Five ink blotters and their efforts. Dave's book with Winepress, just signed off on the text and waiting final approval on the cover art. Dougie Mac is reading Essentials of English (Barons).

Carl is speaking at a conference in North Carolina, White Unto Harvest Conference, and they nixed his idea and offered their topic. "What is true conversion--Fruit." He wants input. John posed the question, what is the minimum requirement to be saved. I offered Larger Catechism 73 and WSC 35, "...a work of God's free grace..." and the Scriptural proofs as a good starting place. A good discussion of grace and sanctification followed and how we know we are converted, the pitfalls of making fruit a contingency proposition. I mentioned Finney who made sanctification a condition of justification, and thereby did violence to the gospel of free grace in Christ alone. John 6:28 ff says that the work of God is to believe in Jesus, in justification and in sanctification. I want to be in conversion mode first, not assurance mode.

Dougie Mac got another rejection from Writers Edge after getting their highest accolade, "publishable potential," on another manuscript. He read the rejection which says it is a good story, but has copy editing issues, and has too much doctrinal material going on. Signed by reviewer #9 (they want no hits put out on their reviewers). Improve mechanics big time, they recommend. This is helpful. A great tale communicated with marginal grammar is not going to fly. Publishers like clean manuscripts. Hence, Dougie is reading Essentials of English.

We talked a good deal about copy editing and the problems when copy editors try to write over the author's book, or altering the stylistic preferences of the author for their own. These things really do happen. It happened to me with Rebel's Keep, Accidental Voyage, and there can be out-of-the-blue glitches introduced by zealous copy editors sincerely trying to "fix' things, but inadvertently introducing a big problem (as happened on page 170 in Hand of Vengeance when the copy editor omitted part of a simile they didn't like but never told me, so there dangles a lonely "like"--the rest of the book works very well, in my opinion, but these glitches can be very frustrating). Then we talked about offensive language. Winepress made David change a scatological euphemism to something else. He thought it was a bit unreasonable. Why do we use it, if we do, and is it productive, useful, edifying, fitting in its context? I like to be guided by: Would I write it or say if Jesus was in the room?
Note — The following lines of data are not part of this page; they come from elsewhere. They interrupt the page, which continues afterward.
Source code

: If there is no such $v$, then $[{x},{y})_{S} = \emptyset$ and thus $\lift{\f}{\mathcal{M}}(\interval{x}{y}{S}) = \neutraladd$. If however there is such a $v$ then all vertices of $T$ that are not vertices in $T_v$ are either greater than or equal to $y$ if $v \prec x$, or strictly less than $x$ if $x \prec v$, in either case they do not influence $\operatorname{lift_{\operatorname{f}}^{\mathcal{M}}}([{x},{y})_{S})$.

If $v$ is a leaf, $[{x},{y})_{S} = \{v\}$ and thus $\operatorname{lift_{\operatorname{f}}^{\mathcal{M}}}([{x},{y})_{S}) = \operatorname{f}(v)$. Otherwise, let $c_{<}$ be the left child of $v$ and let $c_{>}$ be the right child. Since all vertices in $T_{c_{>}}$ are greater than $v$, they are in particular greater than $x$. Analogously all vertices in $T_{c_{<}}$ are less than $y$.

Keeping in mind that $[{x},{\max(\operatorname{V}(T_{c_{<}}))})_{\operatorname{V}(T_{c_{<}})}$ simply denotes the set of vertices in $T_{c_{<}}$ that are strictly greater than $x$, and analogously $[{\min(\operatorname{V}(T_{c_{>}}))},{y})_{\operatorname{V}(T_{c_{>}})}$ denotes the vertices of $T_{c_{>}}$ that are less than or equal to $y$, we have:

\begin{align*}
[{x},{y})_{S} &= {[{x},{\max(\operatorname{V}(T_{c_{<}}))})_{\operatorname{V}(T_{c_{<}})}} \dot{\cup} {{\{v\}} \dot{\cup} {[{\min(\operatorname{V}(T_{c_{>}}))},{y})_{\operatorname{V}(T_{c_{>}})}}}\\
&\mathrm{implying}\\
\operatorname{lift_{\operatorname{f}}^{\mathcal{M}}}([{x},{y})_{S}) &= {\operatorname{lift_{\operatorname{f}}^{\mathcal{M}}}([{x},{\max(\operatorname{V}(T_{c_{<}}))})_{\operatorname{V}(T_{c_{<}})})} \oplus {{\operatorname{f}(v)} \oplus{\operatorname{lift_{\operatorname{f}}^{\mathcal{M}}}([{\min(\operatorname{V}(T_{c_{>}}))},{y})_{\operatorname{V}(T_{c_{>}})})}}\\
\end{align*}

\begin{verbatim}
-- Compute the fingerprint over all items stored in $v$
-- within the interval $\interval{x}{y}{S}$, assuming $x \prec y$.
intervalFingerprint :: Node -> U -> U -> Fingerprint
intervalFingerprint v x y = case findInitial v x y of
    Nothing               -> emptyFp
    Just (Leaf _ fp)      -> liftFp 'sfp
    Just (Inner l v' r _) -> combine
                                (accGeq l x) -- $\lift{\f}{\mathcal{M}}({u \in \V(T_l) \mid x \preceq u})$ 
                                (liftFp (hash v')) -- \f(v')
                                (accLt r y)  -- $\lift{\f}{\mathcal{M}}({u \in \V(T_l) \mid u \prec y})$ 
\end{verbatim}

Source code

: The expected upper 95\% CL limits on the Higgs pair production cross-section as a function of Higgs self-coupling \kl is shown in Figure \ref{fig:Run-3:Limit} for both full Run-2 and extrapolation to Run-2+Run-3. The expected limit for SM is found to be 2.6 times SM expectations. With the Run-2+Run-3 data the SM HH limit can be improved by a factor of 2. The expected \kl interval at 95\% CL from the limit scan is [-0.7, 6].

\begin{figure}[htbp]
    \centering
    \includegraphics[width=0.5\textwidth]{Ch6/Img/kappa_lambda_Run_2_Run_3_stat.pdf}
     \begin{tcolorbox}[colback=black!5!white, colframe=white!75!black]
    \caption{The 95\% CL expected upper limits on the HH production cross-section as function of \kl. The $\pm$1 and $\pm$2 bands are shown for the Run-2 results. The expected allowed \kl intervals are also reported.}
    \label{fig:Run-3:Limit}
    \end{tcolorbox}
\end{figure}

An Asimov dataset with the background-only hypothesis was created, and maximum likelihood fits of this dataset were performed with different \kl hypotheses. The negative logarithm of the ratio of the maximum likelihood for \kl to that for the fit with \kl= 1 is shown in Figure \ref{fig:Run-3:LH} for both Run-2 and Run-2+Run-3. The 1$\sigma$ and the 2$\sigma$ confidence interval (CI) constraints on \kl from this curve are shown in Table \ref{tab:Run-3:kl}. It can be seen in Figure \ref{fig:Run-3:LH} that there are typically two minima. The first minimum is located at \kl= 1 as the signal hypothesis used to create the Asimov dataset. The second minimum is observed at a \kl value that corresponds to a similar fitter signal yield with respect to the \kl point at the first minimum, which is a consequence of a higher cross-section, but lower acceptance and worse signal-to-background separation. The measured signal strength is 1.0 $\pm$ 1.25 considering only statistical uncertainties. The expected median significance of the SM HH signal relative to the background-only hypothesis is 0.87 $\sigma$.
If not, write not.

John shared with us revisions he is making to Saving Grace, a role for an existing character who will be instrumental in helping Grace when she is suicidal and needs support and encouragement. Not a lot of body language in this early version. Get your attributions up early in the dialogue so the reader is absolutely clear who is talking in this conversation. Placard God's will not man's, in my opinion. Your discussion of the gospel is well done, but showcasing free will seems odd to me. It derails us a bit from the centrality of Christ and his will, which you otherwise seem very concerned with. John referred to Lewis and how God can attend to everybodys praying at the same time (not as daunting a prospect as it ought to be given how poorly many of us pray). 

We talked again about point of view and sticking with one. Next I read an excerpt from my Wycliffe novel wherein I very intentionally switch points of view!

David read his newest fiction work, wherein he switches points of view! Protagonist is the assassin, plotting to kill a man and his daughter. Uses the word 'prey' far too often. Hit man is cold, unfeeling, without human feeling. Probably switch to third person in next chapter.